Which lines of the material hold the word "Module"? Copy each one.

(Working data begins)

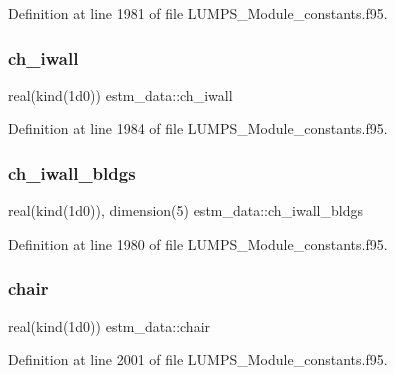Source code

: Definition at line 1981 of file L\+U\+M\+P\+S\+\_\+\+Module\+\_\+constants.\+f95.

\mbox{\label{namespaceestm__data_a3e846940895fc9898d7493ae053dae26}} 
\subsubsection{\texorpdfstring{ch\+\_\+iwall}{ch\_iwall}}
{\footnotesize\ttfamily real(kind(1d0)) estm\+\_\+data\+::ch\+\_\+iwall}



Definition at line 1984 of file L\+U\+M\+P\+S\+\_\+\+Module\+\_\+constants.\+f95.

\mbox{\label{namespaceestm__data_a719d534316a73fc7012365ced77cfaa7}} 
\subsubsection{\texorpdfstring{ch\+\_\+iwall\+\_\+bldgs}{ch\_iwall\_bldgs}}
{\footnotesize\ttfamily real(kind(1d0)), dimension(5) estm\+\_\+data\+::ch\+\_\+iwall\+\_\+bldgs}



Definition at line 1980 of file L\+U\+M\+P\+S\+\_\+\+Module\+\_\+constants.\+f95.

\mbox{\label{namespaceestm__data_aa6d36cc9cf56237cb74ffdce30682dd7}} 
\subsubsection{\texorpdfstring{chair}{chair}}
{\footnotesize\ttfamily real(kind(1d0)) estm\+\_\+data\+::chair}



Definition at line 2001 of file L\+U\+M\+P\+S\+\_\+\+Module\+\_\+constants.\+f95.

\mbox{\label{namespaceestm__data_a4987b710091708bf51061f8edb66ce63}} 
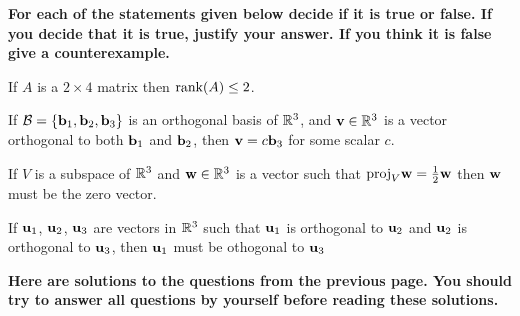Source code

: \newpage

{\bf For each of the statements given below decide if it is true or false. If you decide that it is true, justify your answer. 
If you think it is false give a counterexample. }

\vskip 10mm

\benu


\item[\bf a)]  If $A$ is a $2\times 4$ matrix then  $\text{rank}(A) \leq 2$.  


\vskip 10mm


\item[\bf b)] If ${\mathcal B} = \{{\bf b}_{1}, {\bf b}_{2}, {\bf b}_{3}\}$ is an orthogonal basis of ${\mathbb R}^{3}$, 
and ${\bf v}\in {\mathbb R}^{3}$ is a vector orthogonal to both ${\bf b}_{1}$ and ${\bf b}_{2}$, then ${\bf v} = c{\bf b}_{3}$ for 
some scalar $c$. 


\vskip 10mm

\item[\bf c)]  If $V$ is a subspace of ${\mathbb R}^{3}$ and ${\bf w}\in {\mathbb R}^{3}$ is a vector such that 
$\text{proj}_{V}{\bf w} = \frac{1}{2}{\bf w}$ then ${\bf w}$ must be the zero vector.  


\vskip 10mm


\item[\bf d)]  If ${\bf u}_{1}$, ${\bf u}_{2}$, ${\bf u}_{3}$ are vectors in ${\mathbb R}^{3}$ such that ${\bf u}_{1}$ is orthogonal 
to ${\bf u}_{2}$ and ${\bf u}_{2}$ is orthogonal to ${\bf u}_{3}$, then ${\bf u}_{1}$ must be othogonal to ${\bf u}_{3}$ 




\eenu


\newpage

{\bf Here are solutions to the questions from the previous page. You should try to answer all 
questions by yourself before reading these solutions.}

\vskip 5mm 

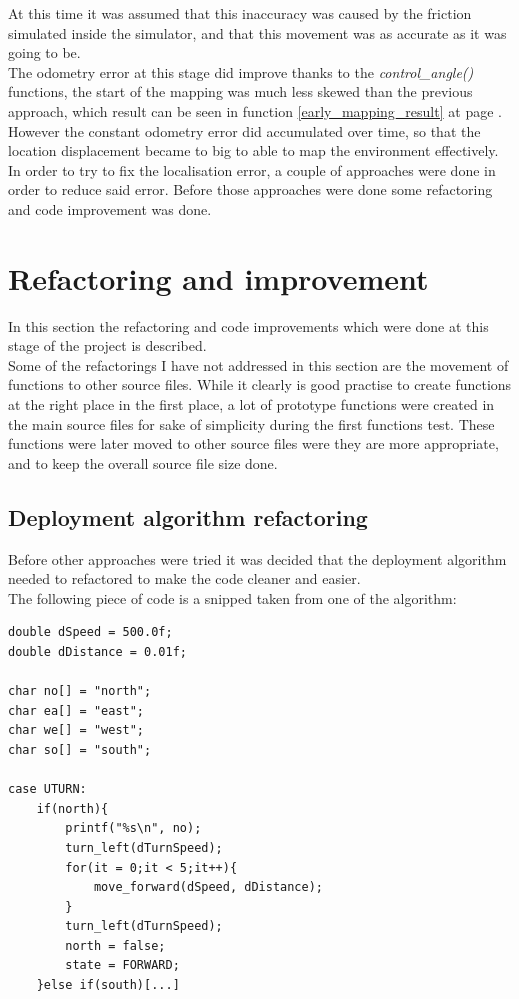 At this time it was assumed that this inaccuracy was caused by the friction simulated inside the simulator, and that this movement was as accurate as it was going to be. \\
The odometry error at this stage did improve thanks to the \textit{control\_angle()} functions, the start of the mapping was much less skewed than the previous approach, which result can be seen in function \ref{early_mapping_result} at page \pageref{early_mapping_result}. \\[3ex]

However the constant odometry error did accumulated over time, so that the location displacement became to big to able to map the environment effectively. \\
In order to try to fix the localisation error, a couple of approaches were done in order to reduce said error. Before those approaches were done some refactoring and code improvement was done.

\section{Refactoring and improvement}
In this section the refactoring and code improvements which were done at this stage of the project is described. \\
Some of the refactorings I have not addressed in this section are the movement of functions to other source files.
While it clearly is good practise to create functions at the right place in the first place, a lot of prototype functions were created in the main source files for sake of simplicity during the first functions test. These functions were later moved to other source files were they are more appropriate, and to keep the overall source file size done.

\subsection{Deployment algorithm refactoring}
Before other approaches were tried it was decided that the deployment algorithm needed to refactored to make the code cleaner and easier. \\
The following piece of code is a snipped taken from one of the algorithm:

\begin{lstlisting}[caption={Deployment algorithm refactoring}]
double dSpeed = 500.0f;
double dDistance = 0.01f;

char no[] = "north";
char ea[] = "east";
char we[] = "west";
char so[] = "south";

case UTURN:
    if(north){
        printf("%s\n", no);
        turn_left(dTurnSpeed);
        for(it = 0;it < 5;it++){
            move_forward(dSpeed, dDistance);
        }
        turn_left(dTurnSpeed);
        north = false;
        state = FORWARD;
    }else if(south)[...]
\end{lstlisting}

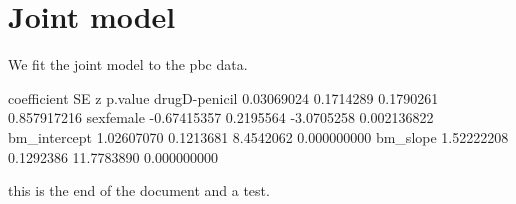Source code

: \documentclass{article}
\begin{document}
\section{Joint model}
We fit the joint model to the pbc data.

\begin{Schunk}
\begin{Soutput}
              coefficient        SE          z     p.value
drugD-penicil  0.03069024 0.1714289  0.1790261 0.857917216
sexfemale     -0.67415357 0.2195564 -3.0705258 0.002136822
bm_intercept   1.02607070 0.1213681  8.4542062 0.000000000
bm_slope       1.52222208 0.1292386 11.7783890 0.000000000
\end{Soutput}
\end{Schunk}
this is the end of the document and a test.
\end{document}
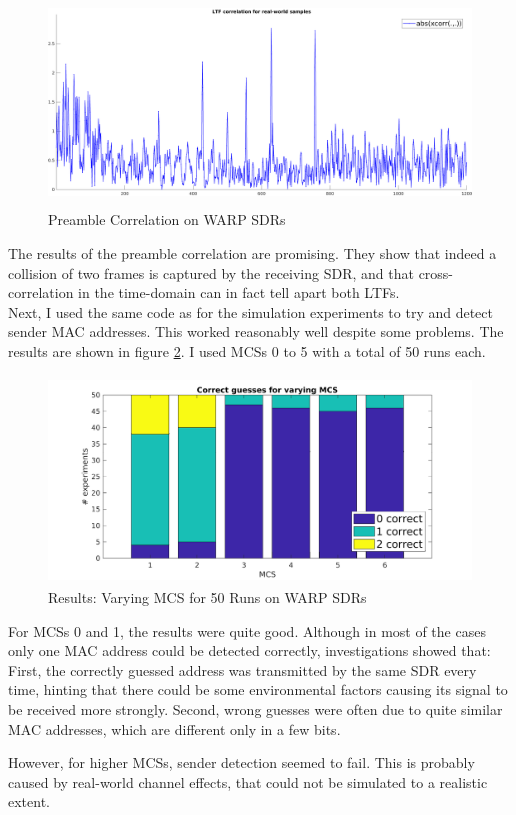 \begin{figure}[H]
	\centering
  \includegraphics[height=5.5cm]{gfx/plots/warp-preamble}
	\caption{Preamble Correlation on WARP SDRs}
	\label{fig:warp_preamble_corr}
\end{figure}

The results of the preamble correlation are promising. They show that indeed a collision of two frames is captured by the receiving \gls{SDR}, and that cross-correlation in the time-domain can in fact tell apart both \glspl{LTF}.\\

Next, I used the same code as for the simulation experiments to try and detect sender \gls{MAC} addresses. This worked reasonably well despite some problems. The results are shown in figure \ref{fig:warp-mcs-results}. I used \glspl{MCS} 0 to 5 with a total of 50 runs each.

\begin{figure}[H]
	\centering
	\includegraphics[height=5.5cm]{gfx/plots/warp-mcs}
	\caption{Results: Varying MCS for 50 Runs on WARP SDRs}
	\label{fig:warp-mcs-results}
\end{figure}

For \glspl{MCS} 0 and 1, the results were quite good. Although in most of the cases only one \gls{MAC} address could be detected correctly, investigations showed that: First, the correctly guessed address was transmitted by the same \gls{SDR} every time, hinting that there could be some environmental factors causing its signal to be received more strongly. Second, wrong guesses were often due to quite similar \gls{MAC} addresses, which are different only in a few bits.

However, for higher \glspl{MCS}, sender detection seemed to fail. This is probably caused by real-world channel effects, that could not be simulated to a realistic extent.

(Working data ends)
(Working data begins)

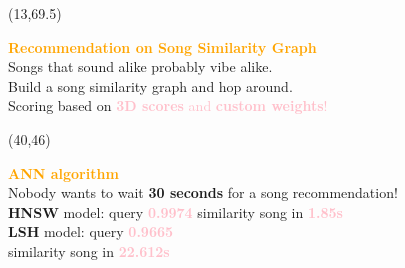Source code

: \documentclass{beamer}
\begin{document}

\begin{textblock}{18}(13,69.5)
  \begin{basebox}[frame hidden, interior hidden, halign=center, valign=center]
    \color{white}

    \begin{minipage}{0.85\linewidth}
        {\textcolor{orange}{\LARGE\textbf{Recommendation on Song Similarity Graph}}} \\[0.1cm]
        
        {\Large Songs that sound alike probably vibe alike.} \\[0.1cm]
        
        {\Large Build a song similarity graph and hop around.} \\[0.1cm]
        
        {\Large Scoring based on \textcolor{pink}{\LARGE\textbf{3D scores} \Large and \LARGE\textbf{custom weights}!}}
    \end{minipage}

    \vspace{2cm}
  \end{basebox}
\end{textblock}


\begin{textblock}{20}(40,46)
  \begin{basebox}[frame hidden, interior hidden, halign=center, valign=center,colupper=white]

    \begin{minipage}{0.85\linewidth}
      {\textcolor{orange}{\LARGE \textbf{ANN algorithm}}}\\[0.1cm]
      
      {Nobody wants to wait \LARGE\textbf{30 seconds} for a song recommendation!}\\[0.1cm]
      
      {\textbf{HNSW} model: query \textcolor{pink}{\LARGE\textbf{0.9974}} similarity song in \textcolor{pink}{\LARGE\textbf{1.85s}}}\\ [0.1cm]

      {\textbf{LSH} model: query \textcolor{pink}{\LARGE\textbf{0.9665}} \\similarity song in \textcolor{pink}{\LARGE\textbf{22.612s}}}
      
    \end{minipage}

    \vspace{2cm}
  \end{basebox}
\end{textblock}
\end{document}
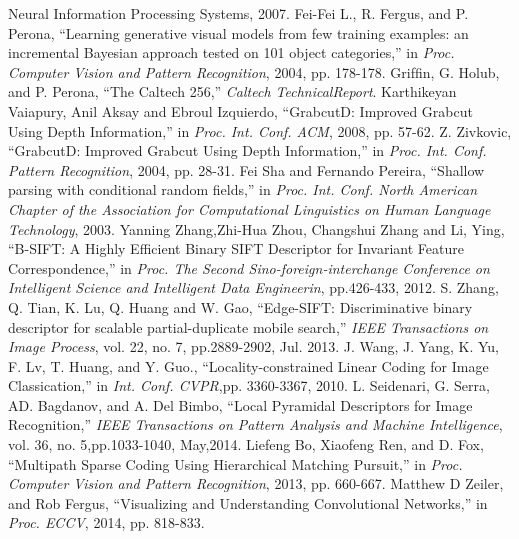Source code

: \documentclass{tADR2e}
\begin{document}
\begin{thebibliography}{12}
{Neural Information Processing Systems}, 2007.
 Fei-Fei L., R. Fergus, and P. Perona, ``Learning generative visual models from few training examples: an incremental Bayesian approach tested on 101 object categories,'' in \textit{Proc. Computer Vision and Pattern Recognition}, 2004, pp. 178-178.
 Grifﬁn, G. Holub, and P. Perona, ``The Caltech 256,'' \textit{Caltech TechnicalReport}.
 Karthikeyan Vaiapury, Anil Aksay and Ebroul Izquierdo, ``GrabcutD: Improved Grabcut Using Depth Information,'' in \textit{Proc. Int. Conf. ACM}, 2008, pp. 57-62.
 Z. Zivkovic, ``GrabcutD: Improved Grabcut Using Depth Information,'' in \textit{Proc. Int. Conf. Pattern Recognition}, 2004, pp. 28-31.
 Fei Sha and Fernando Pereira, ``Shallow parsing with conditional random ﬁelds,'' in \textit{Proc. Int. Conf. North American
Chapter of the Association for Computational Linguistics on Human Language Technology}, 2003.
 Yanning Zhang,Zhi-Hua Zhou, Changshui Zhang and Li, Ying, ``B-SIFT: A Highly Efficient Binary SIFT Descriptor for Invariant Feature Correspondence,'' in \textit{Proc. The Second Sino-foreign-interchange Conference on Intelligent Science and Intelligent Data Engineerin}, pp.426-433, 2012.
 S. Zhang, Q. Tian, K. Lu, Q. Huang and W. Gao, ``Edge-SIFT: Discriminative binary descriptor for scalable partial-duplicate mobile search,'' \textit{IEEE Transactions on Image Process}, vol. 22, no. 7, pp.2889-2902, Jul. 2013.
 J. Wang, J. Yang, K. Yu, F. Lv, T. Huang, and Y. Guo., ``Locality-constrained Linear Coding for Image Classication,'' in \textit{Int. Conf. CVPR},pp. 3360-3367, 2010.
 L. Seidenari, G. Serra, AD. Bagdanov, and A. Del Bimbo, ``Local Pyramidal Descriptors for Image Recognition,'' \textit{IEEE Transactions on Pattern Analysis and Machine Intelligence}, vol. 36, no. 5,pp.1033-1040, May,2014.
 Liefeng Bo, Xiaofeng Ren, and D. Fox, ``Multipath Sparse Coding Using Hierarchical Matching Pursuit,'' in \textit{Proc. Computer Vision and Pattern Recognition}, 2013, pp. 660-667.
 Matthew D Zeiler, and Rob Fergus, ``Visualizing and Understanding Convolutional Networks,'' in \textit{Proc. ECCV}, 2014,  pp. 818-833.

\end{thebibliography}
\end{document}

(Working data ends)

§ **Solution to this task**:
: Definition at line 1981 of file L\+U\+M\+P\+S\+\_\+\+Module\+\_\+constants.\+f95.
Definition at line 1984 of file L\+U\+M\+P\+S\+\_\+\+Module\+\_\+constants.\+f95.
Definition at line 1980 of file L\+U\+M\+P\+S\+\_\+\+Module\+\_\+constants.\+f95.
Definition at line 2001 of file L\+U\+M\+P\+S\+\_\+\+Module\+\_\+constants.\+f95.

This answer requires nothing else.